Unnecessary Iteration

Avoid unnecessary iterations. Use vectorized solutions instead of loops.

NaN Equivalence Comparison Misused

Be careful when using the NaN equivalence comparison in NumPy and Pandas.

Chain Indexing

Avoid using chain indexing in Pandas.

Columns and DataType Not Explicitly Set

Explicitly select columns and set DataType in Pandas.

Empty Column Misinitialization

When a new empty column is needed in a DataFrame in Pandas, use the NaN value in Numpy instead of using zeros or empty strings.

Merge API Parameter Not Explicitly Set

Explicitly specify on, how and validate parameter for df.merge() API in Pandas for better readability.

In-Place APIs Misused

Remember to assign the result of an operation to a variable or set the in-place parameter in the API.

Dataframe Conversion API Misused

Use df.to_numpy() in Pandas instead of df.values() for transform a DataFrame to a NumPy array.

Matrix Multiplication API Misused

When the multiply operation is performed on two-dimensional matrixes, use np.matmul() instead of np.dot() in NumPy for better semantics.

No Scaling Before Scaling-sensitive Operation

Check whether feature scaling is added before scaling-sensitive operations.

Hyperparameter not Explicitly Set

Hyperparameters should be set explicitly.

Memory not Freed

Free memory in time.

Deterministic Algorithm Option Not Used

Set deterministic algorithm option to True during the development process, and use the option that provides better performance in the production.

Randomness Uncontrolled

Set random seed explicitly during the development process whenever a possible random procedure is involved in the application.

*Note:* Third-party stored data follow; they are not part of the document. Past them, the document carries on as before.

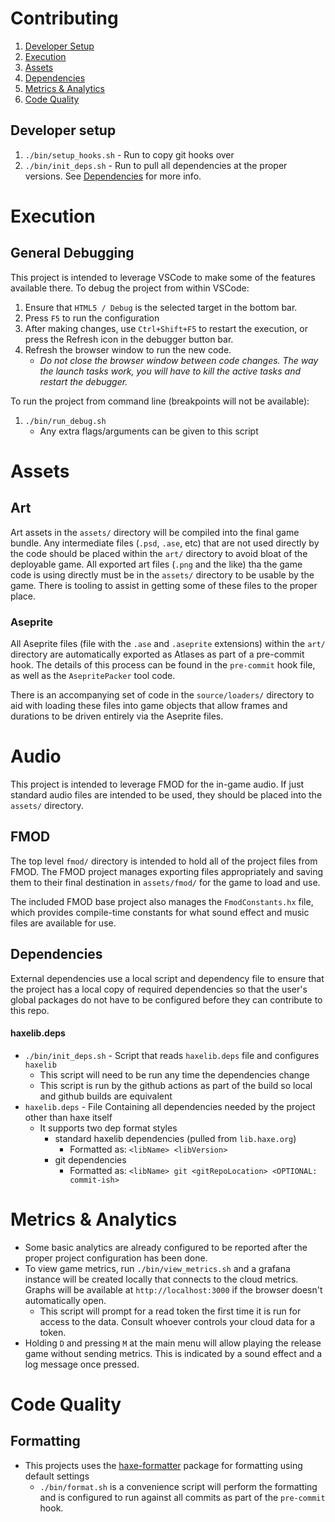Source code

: # Contributing

1. [Developer Setup](#development-setup)
1. [Execution](#execution)
2. [Assets](#assets)
3. [Dependencies](#dependencies)
4. [Metrics & Analytics](#metrics--analytics)
5. [Code Quality](#code-quality)

## Developer setup

1. `./bin/setup_hooks.sh` - Run to copy git hooks over
2. `./bin/init_deps.sh` - Run to pull all dependencies at the proper versions. See [Dependencies](#dependencies) for more info.

# Execution

## General Debugging

This project is intended to leverage VSCode to make some of the features available there. To debug the project from within VSCode:

1. Ensure that `HTML5 / Debug` is the selected target in the bottom bar.
1. Press `F5` to run the configuration
1. After making changes, use `Ctrl+Shift+F5` to restart the execution, or press the Refresh icon in the debugger button bar.
1. Refresh the browser window to run the new code.
   * _Do not close the browser window between code changes. The way the launch tasks work, you will have to kill the active tasks and restart the debugger._

To run the project from command line (breakpoints will not be available):

1. `./bin/run_debug.sh`
   * Any extra flags/arguments can be given to this script

# Assets

## Art

Art assets in the `assets/` directory will be compiled into the final game bundle. Any intermediate files (`.psd`, `.ase`, etc) that are not used directly by the code should be placed within the `art/` directory to avoid bloat of the deployable game. All exported art files (`.png` and the like) tha the game code is using directly must be in the `assets/` directory to be usable by the game. There is tooling to assist in getting some of these files to the proper place.

### Aseprite

All Aseprite files (file with the `.ase` and `.aseprite` extensions) within the `art/` directory are automatically exported as Atlases as part of a pre-commit hook. The details of this process can be found in the `pre-commit` hook file, as well as the `AsepritePacker` tool code.

There is an accompanying set of code in the `source/loaders/` directory to aid with loading these files into game objects that allow frames and durations to be driven entirely via the Aseprite files.

# Audio

This project is intended to leverage FMOD for the in-game audio. If just standard audio files are intended to be used, they should be placed into the `assets/` directory.

## FMOD

The top level `fmod/` directory is intended to hold all of the project files from FMOD. The FMOD project manages exporting files appropriately and saving them to their final destination in `assets/fmod/` for the game to load and use.

The included FMOD base project also manages the `FmodConstants.hx` file, which provides compile-time constants for what sound effect and music files are available for use.

## Dependencies

External dependencies use a local script and dependency file to ensure that the project has a local copy of required dependencies so that the user's global packages do not have to be configured before they can contribute to this repo.

#### **haxelib.deps**

* `./bin/init_deps.sh` - Script that reads `haxelib.deps` file and configures `haxelib`
  * This script will need to be run any time the dependencies change
  * This script is run by the github actions as part of the build so local and github builds are equivalent
* `haxelib.deps` - File Containing all dependencies needed by the project other than haxe itself
  * It supports two dep format styles
    * standard haxelib dependencies (pulled from `lib.haxe.org`)
      * Formatted as: `<libName> <libVersion>`
    * git dependencies
      * Formatted as: `<libName> git <gitRepoLocation> <OPTIONAL: commit-ish>`

# Metrics & Analytics

- Some basic analytics are already configured to be reported after the proper project configuration has been done.
- To view game metrics, run `./bin/view_metrics.sh` and a grafana instance will be created locally that connects to the cloud metrics. Graphs will be available at `http://localhost:3000` if the browser doesn't automatically open.
  - This script will prompt for a read token the first time it is run for access to the data. Consult whoever controls your cloud data for a token.
- Holding `D` and pressing `M` at the main menu will allow playing the release game without sending metrics. This is indicated by a sound effect and a log message once pressed.

# Code Quality

## Formatting

* This projects uses the [haxe-formatter](https://github.com/HaxeCheckstyle/haxe-formatter) package for formatting using default settings
  * `./bin/format.sh` is a convenience script will perform the formatting and is configured to run against all commits as part of the `pre-commit` hook.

Missing the Mask of Invalid Value

Add a mask for possible invalid values. For example, developers should add a mask for the input for tf.log() API.

Broadcasting Feature Not Used

Use the broadcasting feature in TensorFlow 2 to be more memory efficient.

TensorArray Not Used

Use tf.TensorArray() in TensorFlow 2 if the value of the array will change in the loop.

Training / Evaluation Mode Improper Toggling

Call the training mode in the appropriate place in PyTorch code to avoid forgetting to toggle back the training mode after the inference step.

Pytorch Call Method Misused

Use self.net() in PyTorch to forward the input to the network instead of self.net.forward().

Gradients Not Cleared before Backward Propagation

Use optimizer.zero_grad(), loss_fn.backward(), optimizer.step() together in order in PyTorch. Do not forget to use optimizer.zero_grad() before loss_fn.backward() to clear gradients.

Data Leakage

Use Pipeline() API in Scikit-Learn or check data segregation carefully when using other libraries to prevent data leakage.

Threshold-Dependent Validation

Use threshold-independent metrics instead of threshold-dependent ones in model evaluation.